Home ›› 25 Feb 2022 ›› Opinion
Financial markets have been on edge over the past few weeks as developments on the Russia-Ukraine border continue to be the major driver of price action. While central banks are still the dominant underlying theme, traders have to contend with uncertainty over the geopolitical situation, something that is tough to quantify. In this environment, gold has enjoyed solid gains as its role as the traditional safe-haven asset.
One thing that enthrals market followers, be they economists, analysts, investors, traders or speculators, is the simple day-to-day challenge of predicting and evaluating macro and micro news that affects price and risk.
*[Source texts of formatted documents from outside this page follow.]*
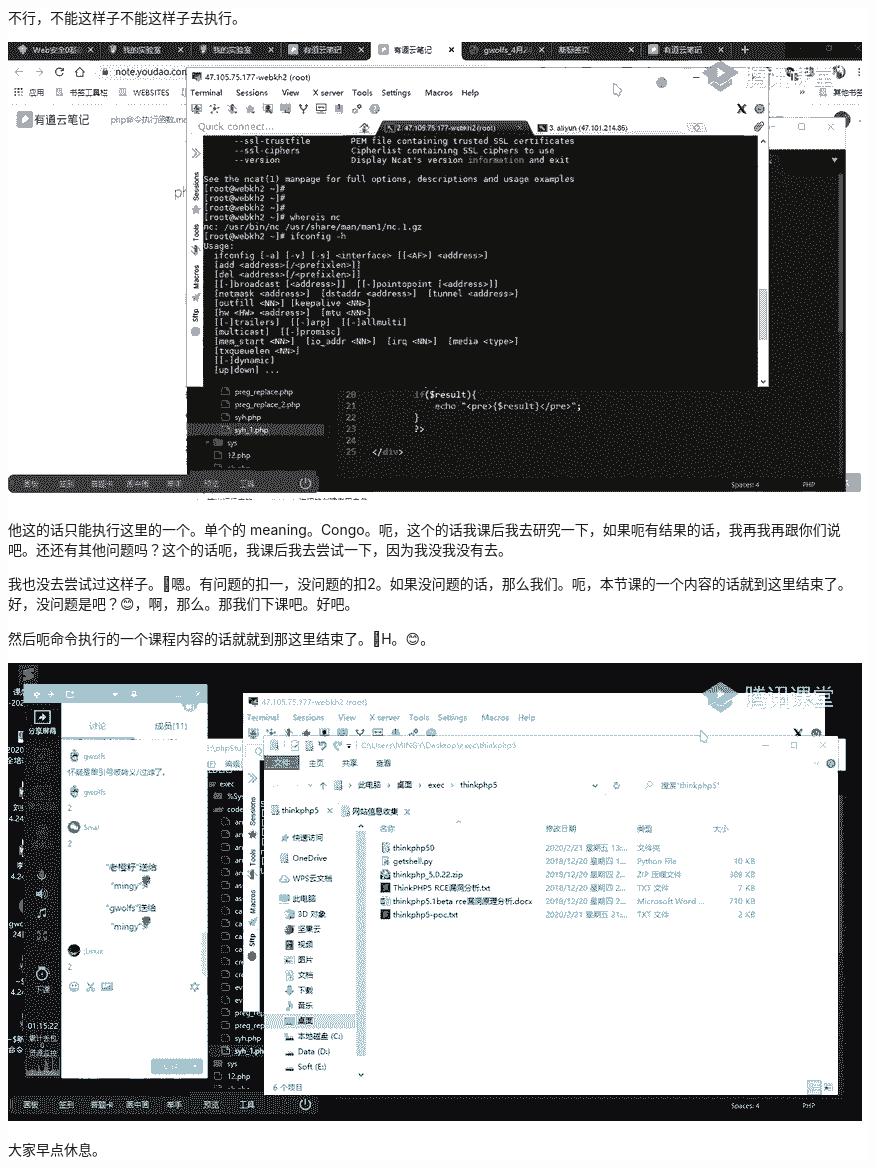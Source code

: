 不行，不能这样子不能这样子去执行。

![](img/387fcb49d1b6b142c1b008b876d7aae2_152.png)

他这的话只能执行这里的一个。单个的 meaning。Congo。呃，这个的话我课后我去研究一下，如果呃有结果的话，我再我再跟你们说吧。还还有其他问题吗？这个的话呃，我课后我去尝试一下，因为我没我没有去。

我也没去尝试过这样子。🤧嗯。有问题的扣一，没问题的扣2。如果没问题的话，那么我们。呃，本节课的一个内容的话就到这里结束了。好，没问题是吧？😊，啊，那么。那我们下课吧。好吧。

然后呃命令执行的一个课程内容的话就就到那这里结束了。🤧H。😊。

![](img/387fcb49d1b6b142c1b008b876d7aae2_154.png)

大家早点休息。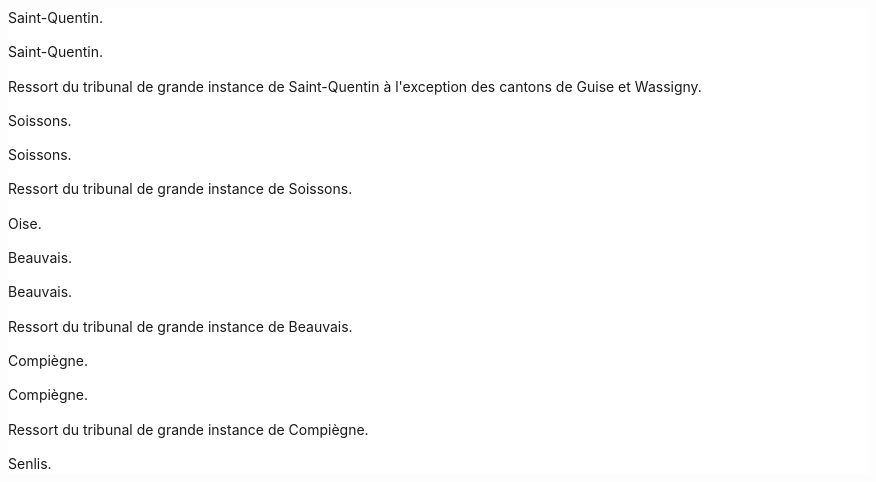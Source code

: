 Saint-Quentin.</td>
      <td align="left">

Saint-Quentin.</td>
      <td align="left">

Ressort du tribunal de grande instance de Saint-Quentin à l'exception des cantons de Guise et Wassigny.</td>
    </tr>
    <tr>
      <td align="left">

</td>
      <td align="left">

Soissons.</td>
      <td align="left">

Soissons.</td>
      <td align="left">

Ressort du tribunal de grande instance de Soissons.</td>
    </tr>
    <tr>
      <td align="left">

Oise.</td>
      <td align="left">

Beauvais.</td>
      <td align="left">

Beauvais.</td>
      <td align="left">

Ressort du tribunal de grande instance de Beauvais.</td>
    </tr>
    <tr>
      <td align="left">

</td>
      <td align="left">

Compiègne.</td>
      <td align="left">

Compiègne.</td>
      <td align="left">

Ressort du tribunal de grande instance de Compiègne.</td>
    </tr>
    <tr>
      <td align="left">

</td>
      <td align="left">

Senlis.</td>
      <td align="left">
After all, those taking responsibility for holding positions in financial markets are effectively “risk” managers. And these market participants can at least try to predict the outcome of central bank decisions by constructing models based on precedent, economic data and commentary from officials.
But the outcome of geopolitical events is not in any playbook, even if history shows which eventualities may result. So, the outcome of Russia’s stand-off, like any other geopolitical incident, is the kind of so-called “tail risk” that cannot be accurately modelled and may have huge consequences for the global economy. This means outcomes are uncertain with volatility elevated — and this is generally the worst that can beset a market.
For example, volatility in the US government bond market, generally known as “the bedrock of the global financial system”, is close to its highest level since the peak of the market instability during the coronavirus crisis. The concerns about monetary policy tightening among central banks to rein-in rampant inflation have added to the mix.